Con bastante reincidencia, el debate sobre la globalización también se resquebraja, fruto de una multitud de secretismos ideológicos y de intereses clandestinos que amortajan el diálogo. Por desgracia, la realidad del mundo globalizado se vuelve endeble, en parte por la achacosa visión que se tiene del ser humano, embebido por la guinda de un poder febril, puesto que la hechizada autoridad se ha ocupado, en ocasiones, de desnudarle de todo marco ético para llevarlo a su terreno. Todo lo contrario a ese código común ético que pregonan algunas instituciones y personas cultivadas en la transparencia, un código basado en la común humanidad y en la propia dignidad de todas las personas.  

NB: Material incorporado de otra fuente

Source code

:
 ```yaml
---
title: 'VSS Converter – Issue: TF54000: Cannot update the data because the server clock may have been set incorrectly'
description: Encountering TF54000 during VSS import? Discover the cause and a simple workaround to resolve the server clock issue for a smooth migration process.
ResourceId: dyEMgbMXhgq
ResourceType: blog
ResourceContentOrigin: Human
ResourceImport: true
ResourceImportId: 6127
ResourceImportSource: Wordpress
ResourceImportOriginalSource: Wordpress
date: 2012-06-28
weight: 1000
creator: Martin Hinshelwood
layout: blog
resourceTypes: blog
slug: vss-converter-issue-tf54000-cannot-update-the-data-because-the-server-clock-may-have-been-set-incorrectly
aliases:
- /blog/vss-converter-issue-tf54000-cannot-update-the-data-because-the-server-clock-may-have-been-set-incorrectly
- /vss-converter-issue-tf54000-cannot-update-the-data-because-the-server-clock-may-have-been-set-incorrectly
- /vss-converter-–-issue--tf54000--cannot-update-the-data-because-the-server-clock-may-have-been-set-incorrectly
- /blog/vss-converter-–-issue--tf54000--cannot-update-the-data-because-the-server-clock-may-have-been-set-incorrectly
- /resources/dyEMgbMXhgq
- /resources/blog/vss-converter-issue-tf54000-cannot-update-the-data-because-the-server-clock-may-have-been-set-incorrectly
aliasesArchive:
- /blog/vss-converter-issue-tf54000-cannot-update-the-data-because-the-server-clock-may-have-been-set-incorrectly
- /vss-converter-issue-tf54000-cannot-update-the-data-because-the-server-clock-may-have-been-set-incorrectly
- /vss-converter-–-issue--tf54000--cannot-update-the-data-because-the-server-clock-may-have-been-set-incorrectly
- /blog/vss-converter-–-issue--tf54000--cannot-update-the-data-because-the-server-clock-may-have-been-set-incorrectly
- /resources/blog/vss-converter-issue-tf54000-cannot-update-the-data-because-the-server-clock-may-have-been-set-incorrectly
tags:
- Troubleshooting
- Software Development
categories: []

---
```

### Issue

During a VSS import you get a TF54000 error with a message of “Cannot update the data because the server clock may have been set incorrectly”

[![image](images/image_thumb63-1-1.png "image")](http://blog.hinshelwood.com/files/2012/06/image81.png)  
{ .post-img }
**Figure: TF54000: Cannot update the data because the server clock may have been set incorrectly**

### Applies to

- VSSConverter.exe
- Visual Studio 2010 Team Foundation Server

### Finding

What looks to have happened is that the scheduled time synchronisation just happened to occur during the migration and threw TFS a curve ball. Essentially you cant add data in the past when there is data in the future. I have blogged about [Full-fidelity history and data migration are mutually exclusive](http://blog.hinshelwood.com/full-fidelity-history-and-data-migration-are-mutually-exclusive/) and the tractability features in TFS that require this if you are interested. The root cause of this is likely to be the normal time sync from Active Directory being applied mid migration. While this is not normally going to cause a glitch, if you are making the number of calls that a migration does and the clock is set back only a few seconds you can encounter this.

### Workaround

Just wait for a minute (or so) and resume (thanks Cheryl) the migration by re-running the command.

En todo caso, la convivencia no admite disimulos, exige un clima de respeto mutuo, siempre abierto a la comprensión y cerrado al desprecio. Tenemos más necesidad de consideración que de pan. La reacción de manifestantes libaneses que se sumaron a las protestas por la publicación en Europa de las caricaturas sobre Mahoma e incendiaron el consulado danés en Beirut, un día después de la quema de las embajadas de Dinamarca y Noruega en Damasco, es un claro ejemplo de lo que se puede formar cuando se pierden los papeles y se profanan sentimientos. Ya lo dice el refranero: Cuando los que mandan pierden la vergüenza, los que obedecen pierden el respeto.  

A espaldas del ser humano se producen graves desórdenes, de todo tipo. Se permite la violación de la verdad, no se hace justicia, se encarcela de secretismos el ambiente y la libertad nace con grilletes. Es la sociedad humana la que hay que purificar. Limpiarla de todo secretismo y sectarismo. Quitar laberintos de la vida social y socializar la vida. Es cierto que las perturbaciones que tan frecuentemente agitan la realidad proceden en parte de las tensiones propias de las estructuras económicas, políticas y sociales. Pero tienen su viciado (y enviciado) germinar, sobre todo, en el abono de la soberbia y del egoísmo. A propósito, recuerdo lo que dijo Albert Camus: Si el mundo fuera claro, el arte no existiría. Como a Dios gracias existe la habilidad de este oficio talentoso, esta aptitud puede ser una buena terapia para huir del secretismo/sectarismo y, así, reencontrarse con la vida en su pureza. Lo recomiendo como experiencia de esperanza.